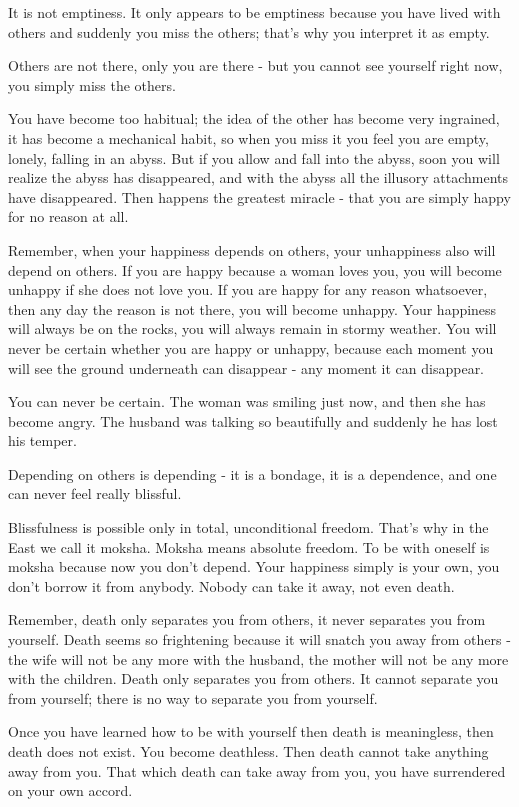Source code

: It is not emptiness. It only appears to be emptiness because you have lived with others and suddenly you miss the others; that's why you interpret it as empty.

Others are not there, only you are there - but you cannot see yourself right now, you simply miss the others.

You have become too habitual; the idea of the other has become very ingrained, it has become a mechanical habit, so when you miss it you feel you are empty, lonely, falling in an abyss. But if you allow and fall into the abyss, soon you will realize the abyss has disappeared, and with the abyss all the illusory attachments have disappeared. Then happens the greatest miracle - that you are simply happy for no reason at all.

Remember, when your happiness depends on others, your unhappiness also will depend on others. If you are happy because a woman loves you, you will become unhappy if she does not love you. If you are happy for any reason whatsoever, then any day the reason is not there, you will become unhappy. Your happiness will always be on the rocks, you will always remain in stormy weather. You will never be certain whether you are happy or unhappy, because each moment you will see the ground underneath can disappear - any moment it can disappear.

You can never be certain. The woman was smiling just now, and then she has become angry. The husband was talking so beautifully and suddenly he has lost his temper.

Depending on others is depending - it is a bondage, it is a dependence, and one can never feel really blissful.

Blissfulness is possible only in total, unconditional freedom. That's why in the East we call it moksha. Moksha means absolute freedom. To be with oneself is moksha because now you don't depend. Your happiness simply is your own, you don't borrow it from anybody. Nobody can take it away, not even death.

Remember, death only separates you from others, it never separates you from yourself. Death seems so frightening because it will snatch you away from others - the wife will not be any more with the husband, the mother will not be any more with the children. Death only separates you from others. It cannot separate you from yourself; there is no way to separate you from yourself.

Once you have learned how to be with yourself then death is meaningless, then death does not exist. You become deathless. Then death cannot take anything away from you. That which death can take away from you, you have surrendered on your own accord.

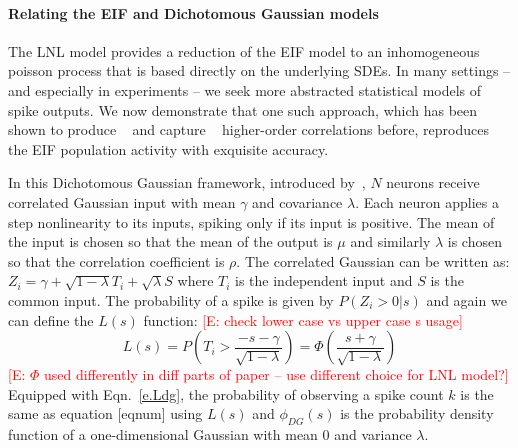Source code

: \documentclass[%
 reprint,
 amsmath,amssymb,
 aps,
floatfix,
]{revtex4-1}
\newcommand{\Ecomment}[1]{\textcolor{red}{[E: #1]}}
\begin{document}
%
%




\paragraph*{Relating the EIF and Dichotomous Gaussian models}

The LNL model provides a reduction of the EIF model to an inhomogeneous poisson process that is based directly on the underlying SDEs.  In many settings -- and especially in experiments -- we seek more abstracted statistical models of spike outputs.  We now demonstrate that one such approach, which has been shown to produce ~\cite{Amari,Macke} and capture ~\cite{Yu} higher-order correlations before, reproduces the EIF population activity with exquisite accuracy.  

In this Dichotomous Gaussian framework, introduced by~\cite{Amari,Macke}, $N$ neurons receive correlated Gaussian input with mean $\gamma$ and covariance $\lambda$. Each neuron applies a step nonlinearity to its inputs, spiking only if its input is positive. The mean of the input is chosen so that the mean of the output is $\mu$ and similarly $\lambda$ is chosen so that the correlation coefficient is $\rho$.
The correlated Gaussian can be written as: $Z_i = \gamma + \sqrt{1-\lambda} T_i + \sqrt{\lambda} S$ where $T_i$ is the independent input and $S$ is the common input. The probability of a spike is given by $P(Z_i > 0 | s)$ and again we can define the $L(s)$ function:  \Ecomment{check lower case vs upper case s usage}
\begin{equation}
L(s) = P\left( T_i > \frac{-s-\gamma}{\sqrt{1-\lambda}} \right) = \Phi\left(\frac{s+\gamma}{\sqrt{1-\lambda}}\right)
\label{e.Ldg}
\end{equation}
\Ecomment{$\Phi$ used differently in diff parts of paper -- use different choice for LNL model?}
Equipped with Eqn.~\eqref{e.Ldg}, the probability of observing a spike count $k$ is the same as equation [eqnum] using $L(s)$ and $\phi_{DG}(s)$ is the probability density function of a one-dimensional Gaussian with mean $0$ and variance $\lambda$.
\end{document}
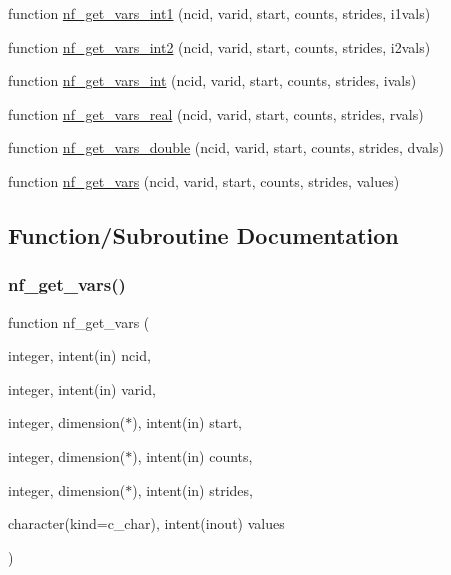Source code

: \begin{DoxyCompactItemize}
\item 
function \hyperlink{nf__varsio_8F90_a96025ecd11790006d4fed45a975b2a1d}{nf\+\_\+get\+\_\+vars\+\_\+int1} (ncid, varid, start, counts, strides, i1vals)
\item 
function \hyperlink{nf__varsio_8F90_a92ab3fdc5dc6cba3ae8e4a3b79c6396f}{nf\+\_\+get\+\_\+vars\+\_\+int2} (ncid, varid, start, counts, strides, i2vals)
\item 
function \hyperlink{nf__varsio_8F90_a1eb11535e4e9a1f71739815c851b0957}{nf\+\_\+get\+\_\+vars\+\_\+int} (ncid, varid, start, counts, strides, ivals)
\item 
function \hyperlink{nf__varsio_8F90_ada6429f71e07e9d429b32f458dbfebf1}{nf\+\_\+get\+\_\+vars\+\_\+real} (ncid, varid, start, counts, strides, rvals)
\item 
function \hyperlink{nf__varsio_8F90_a348edafd5b086a88462c1965a0a33892}{nf\+\_\+get\+\_\+vars\+\_\+double} (ncid, varid, start, counts, strides, dvals)
\item 
function \hyperlink{nf__varsio_8F90_aebe0d366f2780bd6c5fbfc09663de147}{nf\+\_\+get\+\_\+vars} (ncid, varid, start, counts, strides, values)
\end{DoxyCompactItemize}


\subsection{Function/\+Subroutine Documentation}
\mbox{\label{nf__varsio_8F90_aebe0d366f2780bd6c5fbfc09663de147}} 
\subsubsection{\texorpdfstring{nf\+\_\+get\+\_\+vars()}{nf\_get\_vars()}}
{\footnotesize\ttfamily function nf\+\_\+get\+\_\+vars (\begin{DoxyParamCaption}\item[{integer, intent(in)}]{ncid,  }\item[{integer, intent(in)}]{varid,  }\item[{integer, dimension($\ast$), intent(in)}]{start,  }\item[{integer, dimension($\ast$), intent(in)}]{counts,  }\item[{integer, dimension($\ast$), intent(in)}]{strides,  }\item[{character(kind=c\+\_\+char), intent(inout)}]{values }\end{DoxyParamCaption})}



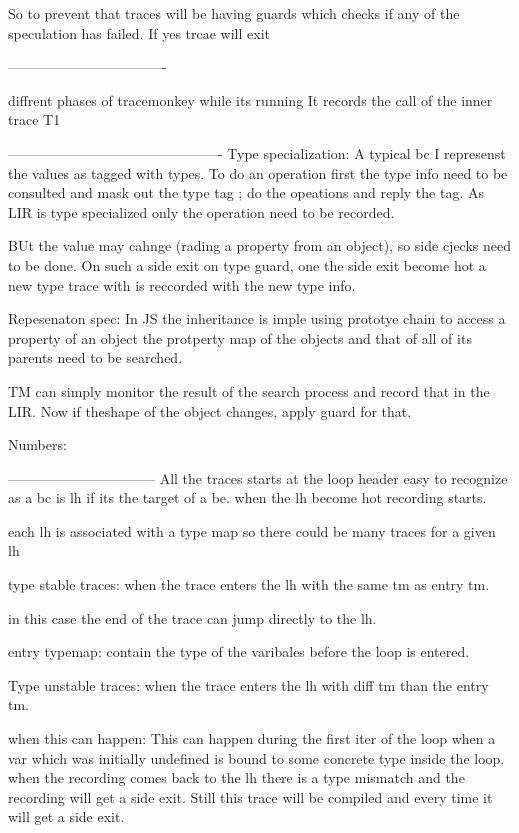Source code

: So to prevent that traces will be having guards which checks
if any of the speculation has failed. If yes trcae will exit

----------------------------------

diffrent phases of tracemonkey while its running
It records the call of the inner trace T1

----------------------------------------------
Type specialization:
A typical bc I represenst the values as tagged with types.
To do an operation first the type info need to be consulted and
mask out the type tag ; do the opeations and reply the tag.
As LIR is type specialized only the operation need to be recorded.

BUt the value may cahnge (rading a property from an object),
    so side cjecks need to be done. On such a side exit on type guard,
    one the side exit become hot a new type trace with is 
    reccorded with the new type info.


Repesenaton spec:
In JS the inheritance is imple using prototye chain
to access a property of an object the
protperty map of the objects and that of all of its parents need to be
searched.

TM can simply monitor the result of the search process and record that in the LIR.
Now if theshape of the object changes, apply guard for that.

Numbers:


--------------------------------
All the traces starts at the loop header
easy to recognize as a bc is lh if its the target of a be.
when the lh become hot recording starts.

each lh is associated with a type map so there could be many
traces for a given lh

type stable traces: when the trace enters the lh with the same tm
as entry tm. 

in this case the end of the trace can jump directly to the lh.

entry typemap: contain the type of the varibales before the loop
is entered.

Type unstable traces:
when the trace enters the lh with diff tm than the entry tm. 

when this can happen: This can happen during the first iter of the 
loop when a var which was initially undefined is bound to some concrete type inside
the loop. when the recording comes back to the lh there is a type mismatch
and the recording will get  a side exit. Still this trace will be compiled 
and every time it will get a side exit.

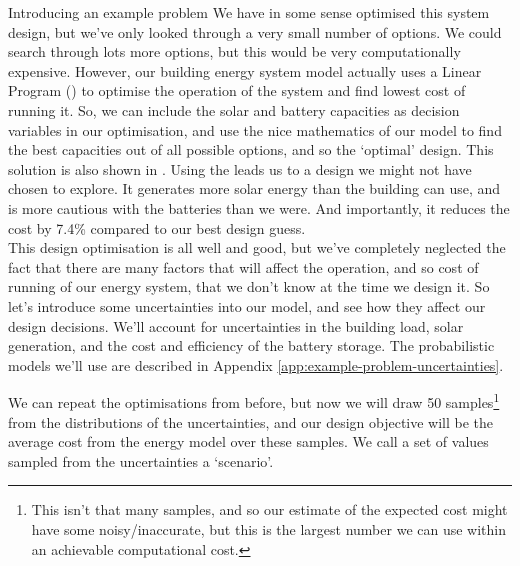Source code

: \begin{ebox}[label=ebox:opt]{Introducing an example problem}
    We have in some sense optimised this system design, but we've only looked through a very small number of options. We could search through lots more options, but this would be very computationally expensive. However, our building energy system model actually uses a Linear Program () to optimise the operation of the system and find lowest cost of running it. So, we can include the solar and battery capacities as decision variables in our  optimisation, and use the nice mathematics of our model to find the best capacities out of all possible options, and so the `optimal' design. This solution is also shown in . Using the   leads us to a design we might not have chosen to explore. It generates more solar energy than the building can use, and is more cautious with the batteries than we were. And importantly, it reduces the cost by 7.4\% compared to our best design guess.\\

    This design optimisation is all well and good, but we've completely neglected the fact that there are many factors that will affect the operation, and so cost of running of our energy system, that we don't know at the time we design it. So let's introduce some uncertainties into our model, and see how they affect our design decisions. We'll account for uncertainties in the building load, solar generation, and the cost and efficiency of the battery storage. The probabilistic models we'll use are described in Appendix \ref{app:example-problem-uncertainties}.

    We can repeat the optimisations from before, but now we will draw 50 samples\footnote{This isn't that many samples, and so our estimate of the expected cost might have some noisy/inaccurate, but this is the largest number we can use within an achievable computational cost.} from the distributions of the uncertainties, and our design objective will be the average cost from the energy model over these samples. We call a set of values sampled from the uncertainties a `scenario'.


\end{ebox}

[WHAT TO DO]: Wherever the line holding "to access a property of an object the" falls in the entries above, copy exactly from it through the line holding "traces for a given lh", inclusive, and add nothing.

[EXERCISE RESPONSE]:
to access a property of an object the
protperty map of the objects and that of all of its parents need to be
searched.

TM can simply monitor the result of the search process and record that in the LIR.
Now if theshape of the object changes, apply guard for that.

Numbers:


--------------------------------
All the traces starts at the loop header
easy to recognize as a bc is lh if its the target of a be.
when the lh become hot recording starts.

each lh is associated with a type map so there could be many
traces for a given lh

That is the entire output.